报告题目：Achieving Power Integrity through Systematic Design

报告人：J. L. Drewniak, Missouri S&T EMC Laboratory, Rolla, MO, USA

报告地点：行政楼108-111

报告时间：10月17日  下午2:00

Abstract：

Power integrity in high-speed digital designs is among the most significant design challenges for high data rate and high speed systems.  Best engineering practices for design of a power distribution network at the package and PCB level are well known.  In practice this comes down to minimizing inductance over the current-draw path at all frequencies.  However, there are many subtle design choices that can impact achieving a minimal power net voltage ripple.  In order to achieve a best design with or without constraints on some of these choices, a proven methodology for calculating the portions of inductance associated with particular geometry features is necessary, and a knowledge of inductance physics that can be exploited to minimize inductance using mutual inductance concepts to achieve reduction better than 1/N when simply adding another decoupling capacitor in parallel.
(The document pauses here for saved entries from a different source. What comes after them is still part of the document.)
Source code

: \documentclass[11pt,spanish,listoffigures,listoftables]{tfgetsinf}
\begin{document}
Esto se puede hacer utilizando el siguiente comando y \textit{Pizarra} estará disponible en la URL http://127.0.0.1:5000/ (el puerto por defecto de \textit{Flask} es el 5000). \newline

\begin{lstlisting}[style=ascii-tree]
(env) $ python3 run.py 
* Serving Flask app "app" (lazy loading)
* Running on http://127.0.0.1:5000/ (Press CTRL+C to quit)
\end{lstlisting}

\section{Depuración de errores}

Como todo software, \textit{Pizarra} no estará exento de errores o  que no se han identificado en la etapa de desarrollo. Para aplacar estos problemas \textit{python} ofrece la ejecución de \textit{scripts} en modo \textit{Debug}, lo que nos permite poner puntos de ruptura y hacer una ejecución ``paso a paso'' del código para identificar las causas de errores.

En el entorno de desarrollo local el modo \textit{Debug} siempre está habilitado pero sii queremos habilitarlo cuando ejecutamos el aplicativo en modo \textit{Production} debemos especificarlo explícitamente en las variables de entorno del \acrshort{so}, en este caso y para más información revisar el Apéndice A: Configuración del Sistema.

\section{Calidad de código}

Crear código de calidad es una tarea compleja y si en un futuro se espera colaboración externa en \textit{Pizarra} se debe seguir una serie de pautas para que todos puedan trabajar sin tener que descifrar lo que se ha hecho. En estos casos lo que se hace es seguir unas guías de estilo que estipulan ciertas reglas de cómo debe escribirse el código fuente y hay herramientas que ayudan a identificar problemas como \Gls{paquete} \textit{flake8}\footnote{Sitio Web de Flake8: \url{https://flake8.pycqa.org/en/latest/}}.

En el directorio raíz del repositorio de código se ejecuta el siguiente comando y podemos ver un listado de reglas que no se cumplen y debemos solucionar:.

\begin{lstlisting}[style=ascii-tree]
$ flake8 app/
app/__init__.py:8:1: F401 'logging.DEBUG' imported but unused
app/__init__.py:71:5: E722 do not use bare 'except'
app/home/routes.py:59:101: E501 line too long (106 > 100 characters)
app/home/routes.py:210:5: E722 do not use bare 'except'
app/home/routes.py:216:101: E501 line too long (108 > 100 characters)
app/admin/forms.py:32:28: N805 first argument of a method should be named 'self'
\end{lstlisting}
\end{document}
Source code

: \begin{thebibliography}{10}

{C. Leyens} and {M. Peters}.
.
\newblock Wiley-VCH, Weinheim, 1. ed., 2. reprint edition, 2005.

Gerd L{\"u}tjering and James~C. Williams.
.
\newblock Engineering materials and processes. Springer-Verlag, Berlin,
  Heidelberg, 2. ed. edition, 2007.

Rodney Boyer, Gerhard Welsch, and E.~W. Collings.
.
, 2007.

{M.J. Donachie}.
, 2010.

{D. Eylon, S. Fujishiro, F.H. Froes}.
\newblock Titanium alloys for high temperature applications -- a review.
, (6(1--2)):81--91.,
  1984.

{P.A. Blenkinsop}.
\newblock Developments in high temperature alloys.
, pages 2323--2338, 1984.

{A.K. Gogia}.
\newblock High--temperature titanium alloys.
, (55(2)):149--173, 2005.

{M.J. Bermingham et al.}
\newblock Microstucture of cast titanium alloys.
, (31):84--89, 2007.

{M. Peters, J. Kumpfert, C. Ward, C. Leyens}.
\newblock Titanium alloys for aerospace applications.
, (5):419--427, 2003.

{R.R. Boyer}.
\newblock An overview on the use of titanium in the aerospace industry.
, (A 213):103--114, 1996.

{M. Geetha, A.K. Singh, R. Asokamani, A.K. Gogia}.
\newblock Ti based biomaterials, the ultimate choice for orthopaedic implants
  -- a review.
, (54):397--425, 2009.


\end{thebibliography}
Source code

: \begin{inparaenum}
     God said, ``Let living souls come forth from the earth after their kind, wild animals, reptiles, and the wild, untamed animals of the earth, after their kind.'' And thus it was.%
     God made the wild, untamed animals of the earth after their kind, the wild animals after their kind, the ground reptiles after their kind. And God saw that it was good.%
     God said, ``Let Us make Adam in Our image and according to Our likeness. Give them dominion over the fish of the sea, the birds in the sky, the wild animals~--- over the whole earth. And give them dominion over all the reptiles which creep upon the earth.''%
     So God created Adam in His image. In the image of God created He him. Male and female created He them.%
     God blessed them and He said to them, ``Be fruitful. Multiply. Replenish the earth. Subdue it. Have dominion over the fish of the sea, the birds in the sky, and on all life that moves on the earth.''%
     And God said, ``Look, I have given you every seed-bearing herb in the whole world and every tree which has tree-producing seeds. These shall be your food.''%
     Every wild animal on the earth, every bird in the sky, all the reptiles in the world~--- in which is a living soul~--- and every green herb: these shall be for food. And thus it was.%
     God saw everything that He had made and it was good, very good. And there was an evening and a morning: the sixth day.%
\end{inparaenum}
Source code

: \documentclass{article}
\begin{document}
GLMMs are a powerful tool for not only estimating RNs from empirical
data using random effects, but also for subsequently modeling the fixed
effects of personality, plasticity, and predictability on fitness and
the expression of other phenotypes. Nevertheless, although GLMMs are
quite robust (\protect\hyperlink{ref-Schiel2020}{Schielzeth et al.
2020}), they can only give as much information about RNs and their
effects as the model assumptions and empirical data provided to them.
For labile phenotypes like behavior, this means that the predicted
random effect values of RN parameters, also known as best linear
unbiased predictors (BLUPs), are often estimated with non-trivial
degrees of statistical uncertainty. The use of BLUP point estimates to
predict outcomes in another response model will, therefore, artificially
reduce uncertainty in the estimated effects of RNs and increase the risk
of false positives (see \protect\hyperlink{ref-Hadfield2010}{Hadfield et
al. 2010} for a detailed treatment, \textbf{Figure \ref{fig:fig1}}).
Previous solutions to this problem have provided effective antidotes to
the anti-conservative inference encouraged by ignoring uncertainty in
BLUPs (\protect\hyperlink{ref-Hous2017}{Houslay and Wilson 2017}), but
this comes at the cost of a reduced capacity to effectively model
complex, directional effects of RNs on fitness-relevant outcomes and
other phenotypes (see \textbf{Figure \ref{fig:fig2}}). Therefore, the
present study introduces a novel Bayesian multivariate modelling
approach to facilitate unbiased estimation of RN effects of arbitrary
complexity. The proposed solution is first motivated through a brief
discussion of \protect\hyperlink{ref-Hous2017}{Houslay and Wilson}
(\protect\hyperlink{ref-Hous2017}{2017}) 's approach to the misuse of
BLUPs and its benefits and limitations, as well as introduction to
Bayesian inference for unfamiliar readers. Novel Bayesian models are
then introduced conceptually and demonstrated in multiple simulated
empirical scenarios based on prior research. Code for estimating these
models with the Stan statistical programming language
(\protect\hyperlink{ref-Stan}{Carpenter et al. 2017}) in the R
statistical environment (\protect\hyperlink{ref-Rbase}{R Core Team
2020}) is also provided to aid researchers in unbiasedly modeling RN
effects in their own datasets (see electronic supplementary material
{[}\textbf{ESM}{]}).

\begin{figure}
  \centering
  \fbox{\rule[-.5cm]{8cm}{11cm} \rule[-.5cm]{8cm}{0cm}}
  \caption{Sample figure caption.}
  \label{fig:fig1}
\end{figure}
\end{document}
A methodology has been developed for PDN design and PI analysis that can readily identify a best design for the package and PCB given typical design constraints such as BGA pitch, package stackup, package with or without decoupling, PCB stackup, and signal routing egress and ingress, among others.  A methhod for ZPDN calculation and circuit extraction has been developed, that can be used to calculate the PDN impedance.  If the target impedance specification is not met, the developed methodology and tool set can be used to immediately identify if specifications can be met with design modifications within the constraints, and exactly how to do so without trial-and-error simulations with a modeling tool.

Biography：

James L. Drewniak received B.S., M.S., and Ph.D. degrees in electrical engineering from the University of Illinois at Urbana-Champaign.  He is with Electromagnetic Compatibility Laboratory in the Electrical Engineering Department at Missouri University of Science and Technology (formerly University of Missouri-Rolla).  His research and teaching interests include electromagnetic compatibility in high-speed digital and mixed-signal designs, signal and power integrity, electronic packaging, electromagnetic compatibility in power electronic based systems, electronics, and antenna design.

He is a leader of a university research laboratory that is internationally recognized for research in EMC and signal and power integrity, with approximately 60 people, including tenured faculty, research professors,  post-doctoral fellows, and over 35 graduate students.  The funding for the laboratory is a balance of US government sponsors as well as industry.  The laboratory includes a state-of-the-art laboratory facility.  A key funding component of the research is a US National Science Foundation Industry/University Research Center (I/UCRC) that is a consortium of approximately 20 companies.

He is a Fellow of the IEEE, and recipient of the IEEE EMC Society’s highest award for technical achievement the Richard R. Stoddart Award in 2013, a past Chair of the IEEE EMC Society technical committees TC-9 Computational EM, and TC-10 Signal Integrity, as well as a past Associate Editor of the IEEE Transactions on EMC.